Whether or not people should call deafness a disability is hotly debated. If you can hear, you probably see deafness as a disability. As a result, you’ll want the deaf to learn to speak and read lips so they can communicate.
Other people, though, in particular, those who are deaf, argue that deafness is not a disability because the deaf community has its own language. So who is right?
Being a sign language using deaf person is not necessarily a disability, but membership of a linguistic and cultural minority. Indeed, it can be argued that calling deafness a disability is the same as calling a French-speaking person visiting a Spanish-speaking country disabled. They are not; they are merely using a different language.
People who can hear see deafness as a disability because they believe it isolates its ‘sufferers’ from mainstream society. Nevertheless, that is not how deaf people view the situation. Yes, they understand that to a degree they are outsiders in a world that is primarily a hearing one. But within their deaf communities, they lead contented and fulfilling lives that are full of meaningful relationships with those who share the same worldview. If the deaf don’t see deafness as a disability, why should the hearing community treat it like one?
If the deaf don’t see deafness as a disability, why should the hearing community treat it like one?
The Benefits
Researchers make a distinction between ‘deaf’ with a lowercase ‘d’, which refers to the condition of not being able to hear, and ‘Deaf’ with a capital ‘D’, which refers to a community of sign language users. Or to put it another way, the Deaf community is not only populated by deaf people but also friends and family who can hear and can use sign language.
Deaf communities have a vibrant culture that embraces a tradition of storytelling.
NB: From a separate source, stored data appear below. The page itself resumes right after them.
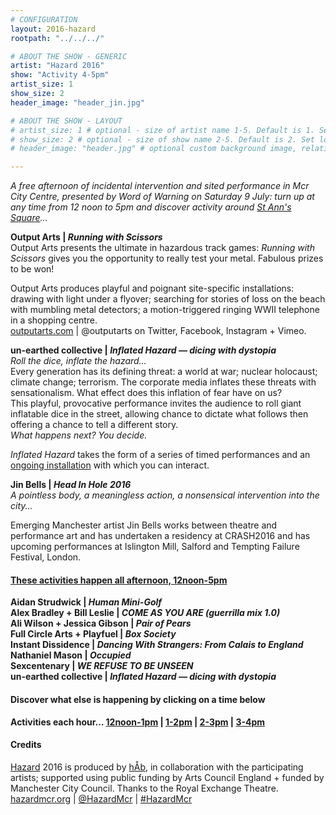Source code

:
 ```yaml
---
# CONFIGURATION
layout: 2016-hazard
rootpath: "../../../"

# ABOUT THE SHOW - GENERIC
artist: "Hazard 2016"
show: "Activity 4-5pm"
artist_size: 1
show_size: 2
header_image: "header_jin.jpg"

# ABOUT THE SHOW - LAYOUT
# artist_size: 1 # optional - size of artist name 1-5. Default is 1. Set longer names to lower values
# show_size: 2 # optional - size of show name 2-5. Default is 2. Set longer names to lower values
# header_image: "header.jpg" # optional custom background image, relative to current page

---
```

*A free afternoon of incidental intervention and sited performance in Mcr City Centre, presented by Word of Warning on Saturday 9 July: turn up at any time from 12 noon to 5pm and discover activity around <a href="http://www.google.com/maps/d/embed?mid=zUP9hOfLluWs.kfWwdpVK74IU" target="_blank">St Ann's Square</a>…*            
           
**Output Arts | *Running with Scissors***         
Output Arts presents the ultimate in hazardous track games: *Running with Scissors* gives you the opportunity to really test your metal. Fabulous prizes to be won!          
         
Output Arts produces playful and poignant site-specific installations: drawing with light under a flyover; searching for stories of loss on the beach with mumbling metal detectors; a motion-triggered ringing WWII telephone in a shopping centre.         
<a href="http://www.outputarts.com/" target="_blank">outputarts.com</a> | @outputarts on Twitter, Facebook, Instagram + Vimeo.        
         
**un-earthed collective | *Inflated Hazard — dicing with dystopia***         
*Roll the dice, inflate the hazard…*         
Every generation has its defining threat: a world at war; nuclear holocaust; climate change; terrorism. The corporate media inflates these threats with sensationalism. What effect does this inflation of fear have on us?         
This playful, provocative performance invites the audience to roll giant inflatable dice in the street, allowing chance to dictate what follows then offering a chance to tell a different story.        
*What happens next? You decide.*          
         
*Inflated Hazard* takes the form of a series of timed performances and an [ongoing installation](/current/2016-hazard/ongoing) with which you can interact.         
         
**Jin Bells | *Head In Hole 2016***         
*A pointless body, a meaningless action, a nonsensical intervention into the city...*     
         
Emerging Manchester artist Jin Bells works between theatre and performance art and has undertaken a residency at CRASH2016 and has upcoming performances at Islington Mill, Salford and Tempting Failure Festival, London.           
         
#### [These activities happen all afternoon, 12noon-5pm](/current/2016-hazard/ongoing)             
**Aidan Strudwick | *Human Mini-Golf***           
**Alex Bradley + Bill Leslie | *COME AS YOU ARE (guerrilla mix 1.0)***          
**Ali Wilson + Jessica Gibson | *Pair of Pears***              
**Full Circle Arts + Playfuel | *Box Society***        
**Instant Dissidence | *Dancing With Strangers: From Calais to England***          
**Nathaniel Mason | *Occupied***          
**Sexcentenary | *WE REFUSE TO BE UNSEEN***     
**un-earthed collective | *Inflated Hazard — dicing with dystopia***     
         
#### Discover what else is happening by clicking on a time below
**Activities each hour… [12noon-1pm](/current/2016-hazard/12-1) | [1-2pm](/current/2016-hazard/1-2) | [2-3pm](/current/2016-hazard/2-3) | [3-4pm](/current/2016-hazard/3-4)**            
         
#### Credits        
[Hazard](/hab/hazard) 2016 is produced by [hÅb](/hab), in collaboration with the participating artists; supported using public funding by Arts Council England + funded by Manchester City Council. Thanks to the Royal Exchange Theatre.          
<a href="http://hazardmcr.org" target="_blank">hazardmcr.org</a> | <a href="http://twitter.com/HazardMcr" target="_blank">@HazardMcr</a> | <a href="http://twitter.com/hashtag/HazardMcr" target="_blank">#HazardMcr</a>
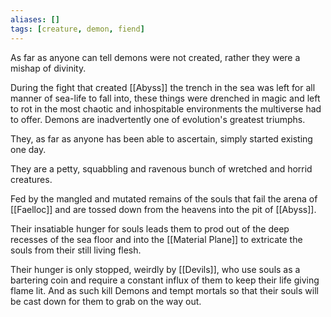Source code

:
 ```yaml
---
aliases: []
tags: [creature, demon, fiend]
---
```


As far as anyone can tell demons were not created, rather they were a mishap of divinity.

During the fight that created [[Abyss]] the trench in the sea was left for all manner of sea-life to fall into, these things were drenched in magic and left to rot in the most chaotic and inhospitable environments the multiverse had to offer. Demons are inadvertently one of evolution's greatest triumphs.

They, as far as anyone has been able to ascertain, simply started existing one day. 

They are a petty, squabbling and ravenous bunch of wretched and horrid creatures.

Fed by the mangled and mutated remains of the souls that fail the arena of [[Faelloc]] and are tossed down from the heavens into the pit of [[Abyss]].

Their insatiable hunger for souls leads them to prod out of the deep recesses of the sea floor and into the [[Material Plane]] to extricate the souls from their still living flesh.

Their hunger is only stopped, weirdly by [[Devils]], who use souls as a bartering coin and require a constant influx of them to keep their life giving flame lit. And as such kill Demons and tempt mortals so that their souls will be cast down for them to grab on the way out.


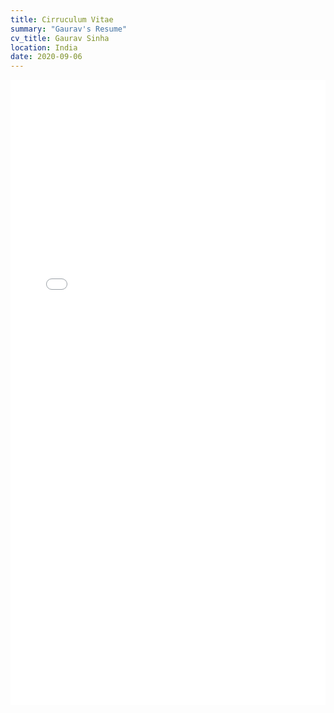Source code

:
 ```yaml
---
title: Cirruculum Vitae
summary: "Gaurav's Resume"
cv_title: Gaurav Sinha
location: India
date: 2020-09-06
---
```

<embed src= "gaurav_sinha_CV.pdf" width= '100%' height= '1000'>
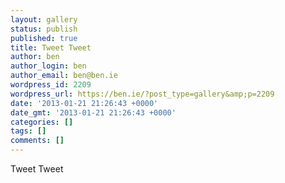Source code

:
 ```yaml
---
layout: gallery
status: publish
published: true
title: Tweet Tweet
author: ben
author_login: ben
author_email: ben@ben.ie
wordpress_id: 2209
wordpress_url: https://ben.ie/?post_type=gallery&amp;p=2209
date: '2013-01-21 21:26:43 +0000'
date_gmt: '2013-01-21 21:26:43 +0000'
categories: []
tags: []
comments: []
---
```

<p>Tweet Tweet</p>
Within these stories, two common themes are often apparent. The first is a denunciation of the idea that deafness is a disability. The second exalts the benefit of being deaf, more often than not in the appearance of a deaf person gaining an advantage over a hearing person. Frequently these stories are amusing and help to generate a robust sense of solidarity through mutual experiences.
Then again, to deny that deafness is a disability would be to legitimise decisions of deaf parents to have deaf children by design, or refuse a deaf child hearing aids or a cochlear implant when they could otherwise benefit from them.
But as Roger J Carver of the Deaf Children’s Society of British Columbia points out: “Parents may feel that their deaf child is missing a lot in life, like being unable to hear dragonflies buzzing, the wind whistling through the trees or the roaring of a waterfall. Such regrets are unnecessary: the deaf child perceives things in a different fashion: the zig-zagging dragonfly’s iridescent wings vibrating in the sunlight, the breeze . . . the leaves trembling high above . . . the cool, white spray rising from the waterfall.”